<<<<

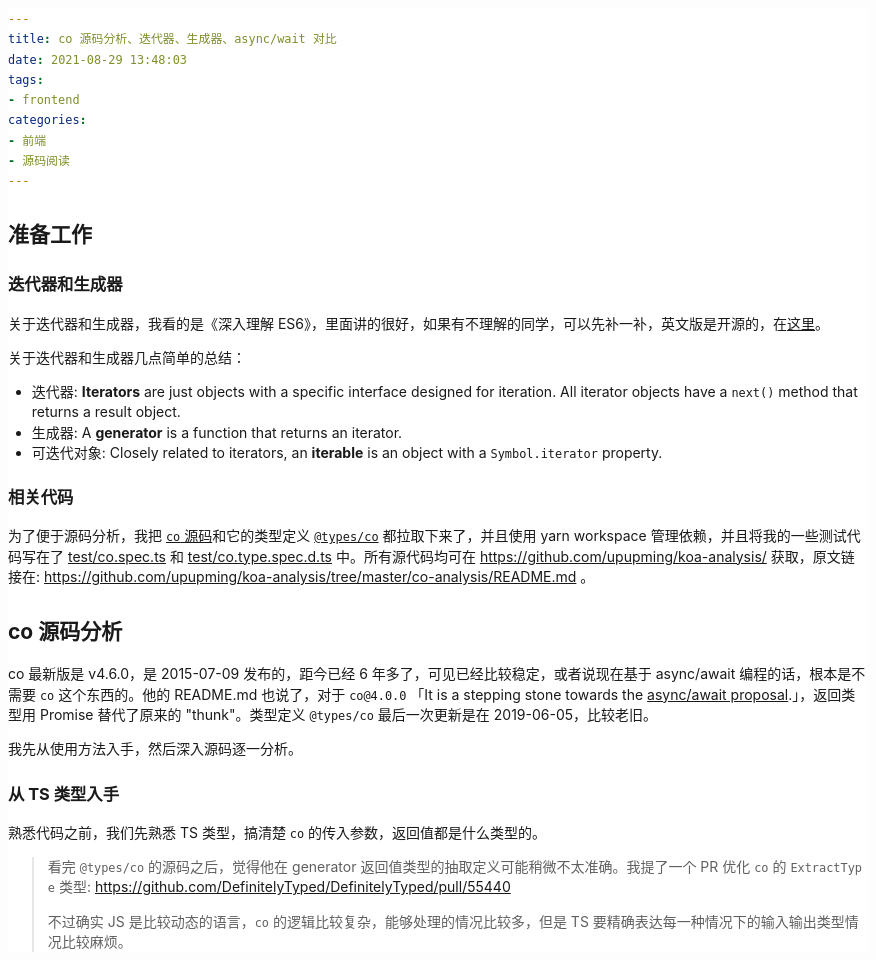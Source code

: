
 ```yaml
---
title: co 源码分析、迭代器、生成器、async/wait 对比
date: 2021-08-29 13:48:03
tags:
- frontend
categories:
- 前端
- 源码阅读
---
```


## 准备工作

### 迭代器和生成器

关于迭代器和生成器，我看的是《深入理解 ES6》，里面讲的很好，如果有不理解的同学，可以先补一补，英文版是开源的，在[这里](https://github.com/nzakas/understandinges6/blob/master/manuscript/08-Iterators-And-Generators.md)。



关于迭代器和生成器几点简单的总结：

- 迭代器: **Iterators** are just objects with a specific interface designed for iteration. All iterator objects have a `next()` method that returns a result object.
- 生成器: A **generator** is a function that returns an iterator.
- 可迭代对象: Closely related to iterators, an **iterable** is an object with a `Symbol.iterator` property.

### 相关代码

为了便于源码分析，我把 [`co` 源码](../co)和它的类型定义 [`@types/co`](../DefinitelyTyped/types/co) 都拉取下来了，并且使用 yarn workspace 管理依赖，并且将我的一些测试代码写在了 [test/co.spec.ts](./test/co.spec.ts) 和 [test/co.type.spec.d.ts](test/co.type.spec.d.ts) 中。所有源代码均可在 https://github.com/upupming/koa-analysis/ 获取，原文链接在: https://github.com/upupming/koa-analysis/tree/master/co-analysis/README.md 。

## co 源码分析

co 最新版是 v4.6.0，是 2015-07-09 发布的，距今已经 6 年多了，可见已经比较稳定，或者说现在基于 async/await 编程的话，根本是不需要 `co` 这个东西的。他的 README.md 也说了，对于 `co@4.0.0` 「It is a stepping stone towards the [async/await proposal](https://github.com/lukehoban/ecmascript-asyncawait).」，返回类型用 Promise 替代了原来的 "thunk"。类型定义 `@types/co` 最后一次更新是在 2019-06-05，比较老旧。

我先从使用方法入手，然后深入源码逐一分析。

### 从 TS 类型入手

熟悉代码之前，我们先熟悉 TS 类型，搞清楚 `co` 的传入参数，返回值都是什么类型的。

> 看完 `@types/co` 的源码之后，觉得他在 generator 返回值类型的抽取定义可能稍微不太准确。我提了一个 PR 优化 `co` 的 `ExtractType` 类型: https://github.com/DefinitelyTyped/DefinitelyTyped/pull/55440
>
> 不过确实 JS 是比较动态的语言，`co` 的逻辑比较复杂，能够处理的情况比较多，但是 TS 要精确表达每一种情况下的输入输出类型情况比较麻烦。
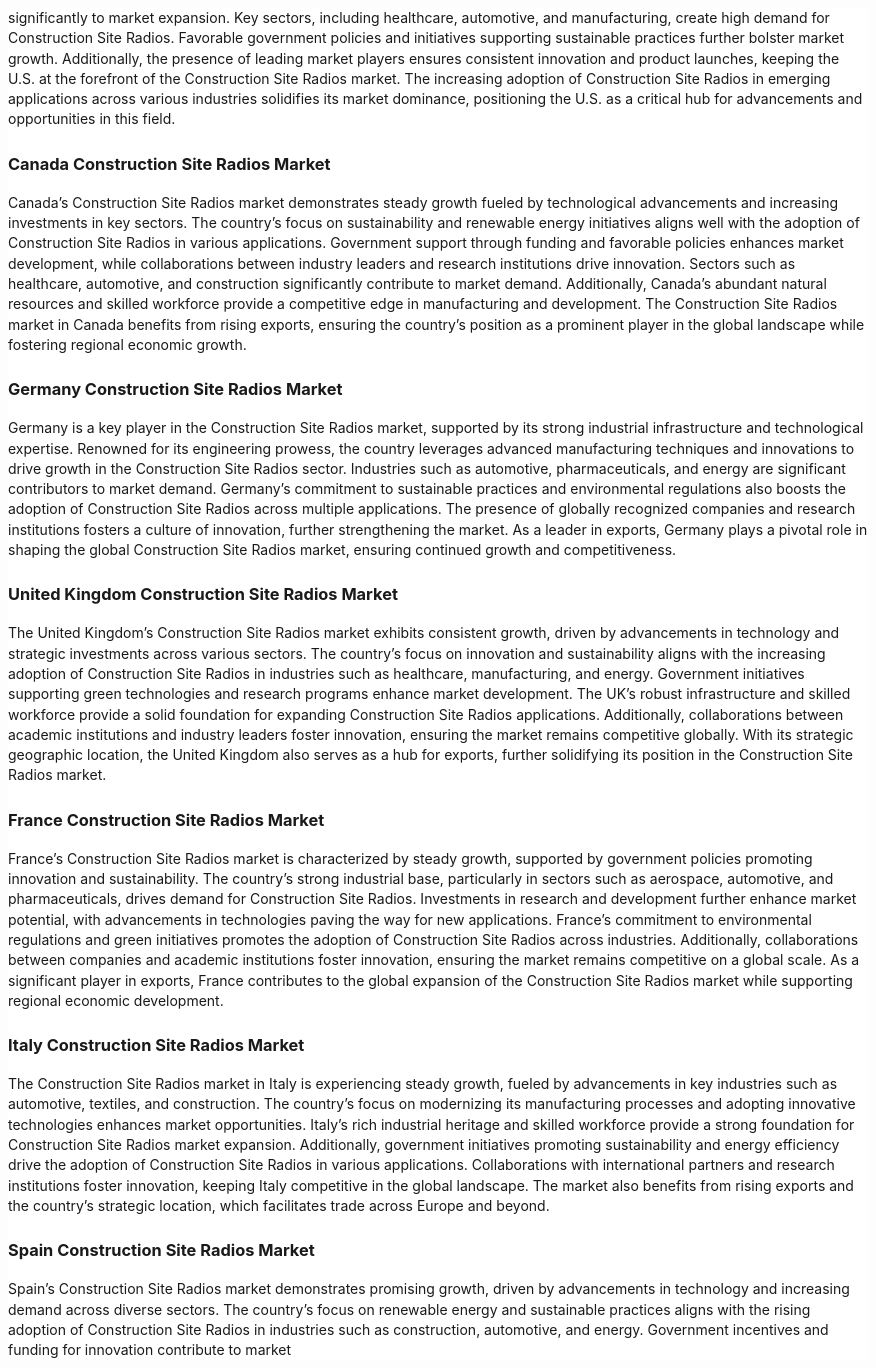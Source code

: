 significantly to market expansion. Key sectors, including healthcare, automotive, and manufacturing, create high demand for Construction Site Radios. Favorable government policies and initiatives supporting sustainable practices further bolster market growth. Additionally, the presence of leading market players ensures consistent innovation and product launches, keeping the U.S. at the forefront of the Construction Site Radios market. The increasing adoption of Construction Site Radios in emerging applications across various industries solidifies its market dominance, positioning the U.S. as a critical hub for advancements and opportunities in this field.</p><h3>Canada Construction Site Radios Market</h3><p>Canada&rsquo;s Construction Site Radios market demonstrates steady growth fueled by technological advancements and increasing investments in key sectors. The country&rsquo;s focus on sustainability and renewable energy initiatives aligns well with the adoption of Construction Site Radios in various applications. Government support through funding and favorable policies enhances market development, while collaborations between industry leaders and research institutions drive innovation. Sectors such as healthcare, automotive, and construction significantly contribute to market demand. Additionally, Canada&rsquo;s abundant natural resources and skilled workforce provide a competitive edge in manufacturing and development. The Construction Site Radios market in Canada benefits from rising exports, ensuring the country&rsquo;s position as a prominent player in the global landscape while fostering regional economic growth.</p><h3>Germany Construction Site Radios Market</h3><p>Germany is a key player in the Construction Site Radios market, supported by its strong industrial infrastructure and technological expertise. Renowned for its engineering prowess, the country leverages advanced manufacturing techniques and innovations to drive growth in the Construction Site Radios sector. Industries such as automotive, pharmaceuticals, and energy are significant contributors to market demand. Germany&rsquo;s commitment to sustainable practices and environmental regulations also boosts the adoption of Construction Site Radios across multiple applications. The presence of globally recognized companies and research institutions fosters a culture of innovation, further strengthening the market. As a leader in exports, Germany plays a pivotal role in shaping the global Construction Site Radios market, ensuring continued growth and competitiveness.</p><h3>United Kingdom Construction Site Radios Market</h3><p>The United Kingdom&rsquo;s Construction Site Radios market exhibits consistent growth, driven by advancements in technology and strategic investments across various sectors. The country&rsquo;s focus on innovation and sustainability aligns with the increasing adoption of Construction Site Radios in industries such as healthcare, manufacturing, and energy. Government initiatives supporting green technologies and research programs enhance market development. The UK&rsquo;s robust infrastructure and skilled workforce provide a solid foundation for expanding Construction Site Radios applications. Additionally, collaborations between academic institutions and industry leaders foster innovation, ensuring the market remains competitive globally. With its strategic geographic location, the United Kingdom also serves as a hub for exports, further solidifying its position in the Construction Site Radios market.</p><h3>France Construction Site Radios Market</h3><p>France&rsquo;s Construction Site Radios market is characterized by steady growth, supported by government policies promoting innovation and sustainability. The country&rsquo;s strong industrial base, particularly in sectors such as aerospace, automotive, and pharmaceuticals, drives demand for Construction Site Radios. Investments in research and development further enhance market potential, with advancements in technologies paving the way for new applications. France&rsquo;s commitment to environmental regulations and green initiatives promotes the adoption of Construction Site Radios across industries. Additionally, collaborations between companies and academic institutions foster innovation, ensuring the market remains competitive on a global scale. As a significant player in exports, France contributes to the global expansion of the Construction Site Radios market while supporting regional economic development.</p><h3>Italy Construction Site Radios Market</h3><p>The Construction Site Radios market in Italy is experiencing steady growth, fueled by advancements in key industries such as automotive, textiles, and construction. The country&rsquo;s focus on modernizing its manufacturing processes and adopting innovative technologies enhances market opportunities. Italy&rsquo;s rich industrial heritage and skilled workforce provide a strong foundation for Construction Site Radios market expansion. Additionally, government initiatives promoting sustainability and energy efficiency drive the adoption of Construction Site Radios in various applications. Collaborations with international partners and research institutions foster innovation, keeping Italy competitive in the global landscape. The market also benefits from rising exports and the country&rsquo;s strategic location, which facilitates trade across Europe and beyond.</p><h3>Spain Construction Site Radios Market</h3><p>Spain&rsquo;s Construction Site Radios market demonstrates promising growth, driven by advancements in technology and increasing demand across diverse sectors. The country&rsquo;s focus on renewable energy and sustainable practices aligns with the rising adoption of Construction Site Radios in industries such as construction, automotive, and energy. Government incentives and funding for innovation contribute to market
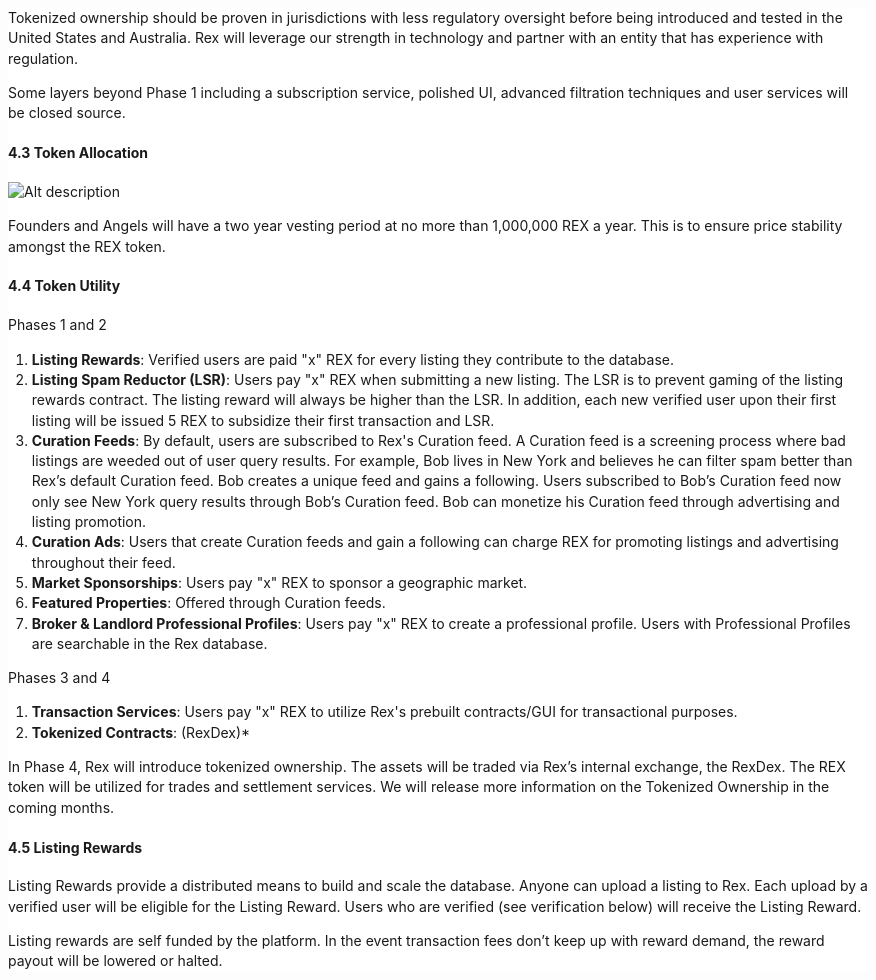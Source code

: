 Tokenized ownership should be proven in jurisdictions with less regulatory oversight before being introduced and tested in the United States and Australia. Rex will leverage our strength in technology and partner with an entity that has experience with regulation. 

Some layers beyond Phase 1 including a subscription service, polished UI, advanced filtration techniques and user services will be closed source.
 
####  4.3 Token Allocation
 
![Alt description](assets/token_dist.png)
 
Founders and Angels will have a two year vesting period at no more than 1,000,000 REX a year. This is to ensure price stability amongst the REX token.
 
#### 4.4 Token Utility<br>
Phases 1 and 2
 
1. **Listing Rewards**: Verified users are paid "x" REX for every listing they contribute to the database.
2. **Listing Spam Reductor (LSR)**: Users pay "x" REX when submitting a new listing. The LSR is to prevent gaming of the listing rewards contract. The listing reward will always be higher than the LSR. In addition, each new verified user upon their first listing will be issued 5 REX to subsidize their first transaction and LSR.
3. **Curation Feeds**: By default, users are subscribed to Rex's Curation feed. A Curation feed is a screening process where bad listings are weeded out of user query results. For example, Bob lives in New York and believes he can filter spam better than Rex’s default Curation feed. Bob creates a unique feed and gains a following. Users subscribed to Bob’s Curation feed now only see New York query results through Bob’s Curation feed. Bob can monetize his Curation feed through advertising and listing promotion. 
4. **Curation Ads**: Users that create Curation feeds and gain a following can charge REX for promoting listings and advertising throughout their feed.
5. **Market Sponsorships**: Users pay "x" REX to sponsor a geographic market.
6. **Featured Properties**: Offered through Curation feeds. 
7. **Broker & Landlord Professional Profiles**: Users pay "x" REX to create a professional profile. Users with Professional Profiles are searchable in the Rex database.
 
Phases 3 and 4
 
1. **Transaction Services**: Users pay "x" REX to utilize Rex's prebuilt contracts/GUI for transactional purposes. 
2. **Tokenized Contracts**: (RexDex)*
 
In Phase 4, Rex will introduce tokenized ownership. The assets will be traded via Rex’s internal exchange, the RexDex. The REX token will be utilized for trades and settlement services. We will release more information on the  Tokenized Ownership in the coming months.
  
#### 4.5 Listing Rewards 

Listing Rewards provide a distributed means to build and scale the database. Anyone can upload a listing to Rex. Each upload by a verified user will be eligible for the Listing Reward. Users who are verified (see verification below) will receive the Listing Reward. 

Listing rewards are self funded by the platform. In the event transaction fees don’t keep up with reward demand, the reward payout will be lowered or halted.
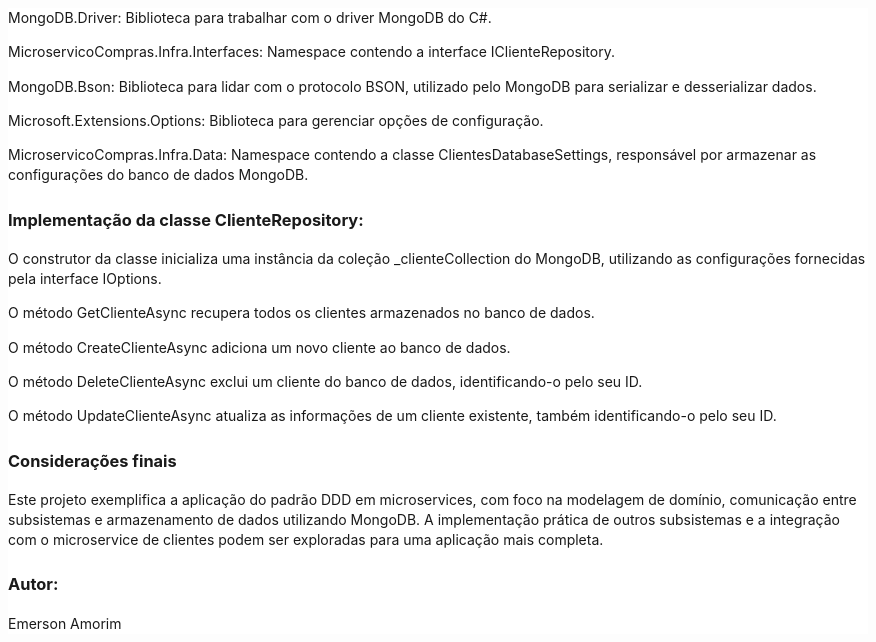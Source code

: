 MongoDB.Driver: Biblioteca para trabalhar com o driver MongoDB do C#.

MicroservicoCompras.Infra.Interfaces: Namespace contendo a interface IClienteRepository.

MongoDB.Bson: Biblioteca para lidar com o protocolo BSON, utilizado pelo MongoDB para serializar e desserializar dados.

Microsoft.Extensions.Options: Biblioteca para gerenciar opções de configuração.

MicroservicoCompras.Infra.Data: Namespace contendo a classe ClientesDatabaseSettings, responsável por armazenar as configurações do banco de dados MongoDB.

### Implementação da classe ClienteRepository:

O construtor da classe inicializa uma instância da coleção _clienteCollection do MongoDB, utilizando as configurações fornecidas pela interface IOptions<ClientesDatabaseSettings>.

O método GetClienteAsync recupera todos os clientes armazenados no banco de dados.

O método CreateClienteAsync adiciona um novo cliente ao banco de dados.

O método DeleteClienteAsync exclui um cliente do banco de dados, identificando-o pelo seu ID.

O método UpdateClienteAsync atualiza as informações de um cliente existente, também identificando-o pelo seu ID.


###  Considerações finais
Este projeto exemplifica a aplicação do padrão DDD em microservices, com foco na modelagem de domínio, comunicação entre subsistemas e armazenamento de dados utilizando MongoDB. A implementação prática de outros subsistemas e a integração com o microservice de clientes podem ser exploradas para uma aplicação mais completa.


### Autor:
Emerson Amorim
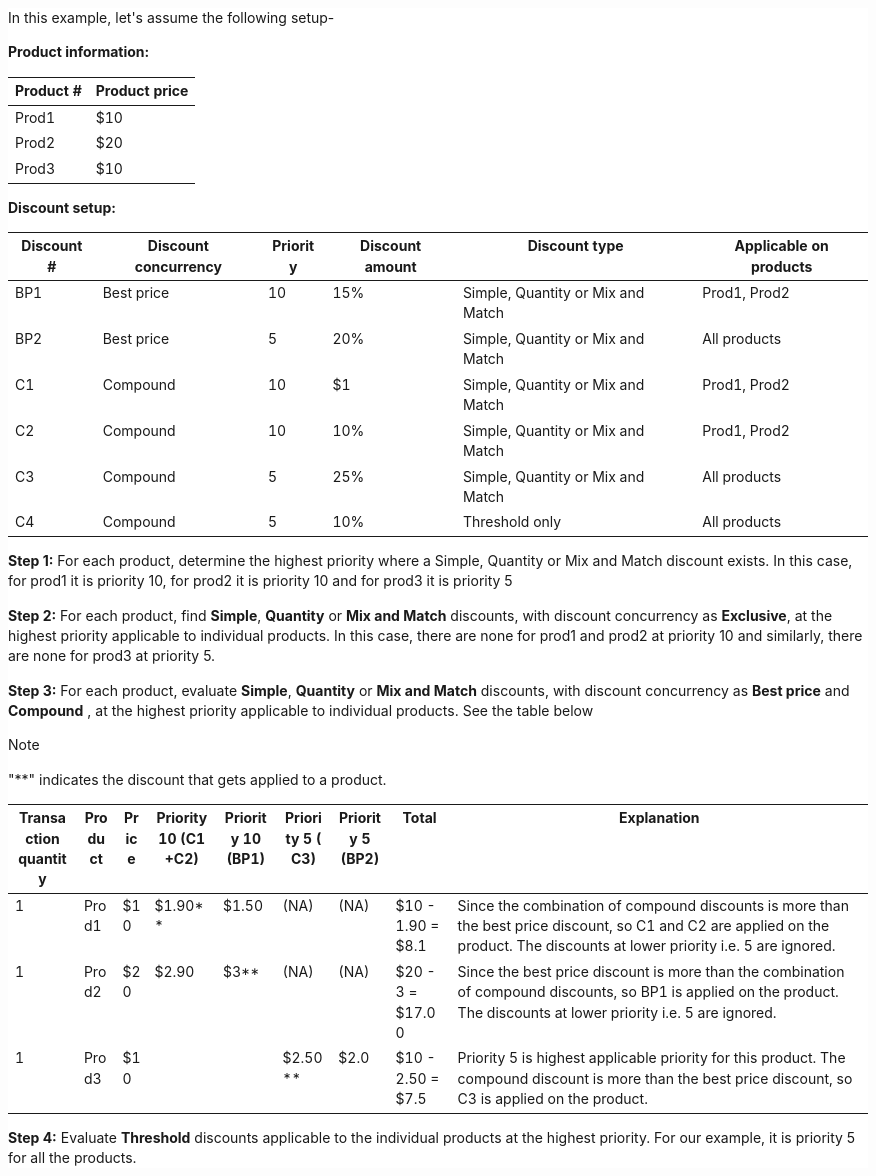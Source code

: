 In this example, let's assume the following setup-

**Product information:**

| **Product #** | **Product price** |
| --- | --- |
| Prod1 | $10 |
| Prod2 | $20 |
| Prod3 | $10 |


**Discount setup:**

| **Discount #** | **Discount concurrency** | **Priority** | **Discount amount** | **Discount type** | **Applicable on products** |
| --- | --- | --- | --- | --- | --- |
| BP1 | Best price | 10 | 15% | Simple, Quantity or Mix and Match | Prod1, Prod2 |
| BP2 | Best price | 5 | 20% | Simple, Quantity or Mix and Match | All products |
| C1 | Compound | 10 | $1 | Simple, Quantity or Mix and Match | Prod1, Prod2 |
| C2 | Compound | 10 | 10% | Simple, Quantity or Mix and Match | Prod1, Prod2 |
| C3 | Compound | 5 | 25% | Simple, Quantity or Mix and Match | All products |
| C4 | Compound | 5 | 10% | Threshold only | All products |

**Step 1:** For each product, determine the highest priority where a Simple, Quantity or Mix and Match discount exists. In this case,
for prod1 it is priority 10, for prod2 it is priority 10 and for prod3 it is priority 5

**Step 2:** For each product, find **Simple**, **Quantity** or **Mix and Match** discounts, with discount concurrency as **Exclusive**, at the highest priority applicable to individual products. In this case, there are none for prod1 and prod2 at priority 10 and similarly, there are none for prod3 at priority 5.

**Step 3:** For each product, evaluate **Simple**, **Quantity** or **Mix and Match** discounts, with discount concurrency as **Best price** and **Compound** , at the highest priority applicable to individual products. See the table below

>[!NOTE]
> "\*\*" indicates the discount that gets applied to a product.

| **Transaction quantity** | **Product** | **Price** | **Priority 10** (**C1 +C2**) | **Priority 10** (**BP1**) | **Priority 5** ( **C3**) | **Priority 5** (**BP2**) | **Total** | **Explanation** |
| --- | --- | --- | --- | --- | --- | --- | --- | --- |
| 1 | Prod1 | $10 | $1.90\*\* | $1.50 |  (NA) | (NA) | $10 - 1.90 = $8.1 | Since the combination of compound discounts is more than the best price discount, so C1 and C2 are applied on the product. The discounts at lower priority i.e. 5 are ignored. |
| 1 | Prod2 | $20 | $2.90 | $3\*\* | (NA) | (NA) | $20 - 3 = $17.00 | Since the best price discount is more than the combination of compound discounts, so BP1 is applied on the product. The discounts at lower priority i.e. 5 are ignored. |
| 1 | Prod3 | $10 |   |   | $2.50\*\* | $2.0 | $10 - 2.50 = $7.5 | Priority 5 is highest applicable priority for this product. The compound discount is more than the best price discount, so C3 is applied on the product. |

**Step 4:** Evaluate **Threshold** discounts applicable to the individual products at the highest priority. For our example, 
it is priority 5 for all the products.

>>>>

- **Brief**
Please copy each line of the material that has the string "following" somewhere in it.

- **Output of the exercise**
3. **Curation Feeds**: By default, users are subscribed to Rex's Curation feed. A Curation feed is a screening process where bad listings are weeded out of user query results. For example, Bob lives in New York and believes he can filter spam better than Rex’s default Curation feed. Bob creates a unique feed and gains a following. Users subscribed to Bob’s Curation feed now only see New York query results through Bob’s Curation feed. Bob can monetize his Curation feed through advertising and listing promotion. 
4. **Curation Ads**: Users that create Curation feeds and gain a following can charge REX for promoting listings and advertising throughout their feed.
: In this example, let's assume the following setup-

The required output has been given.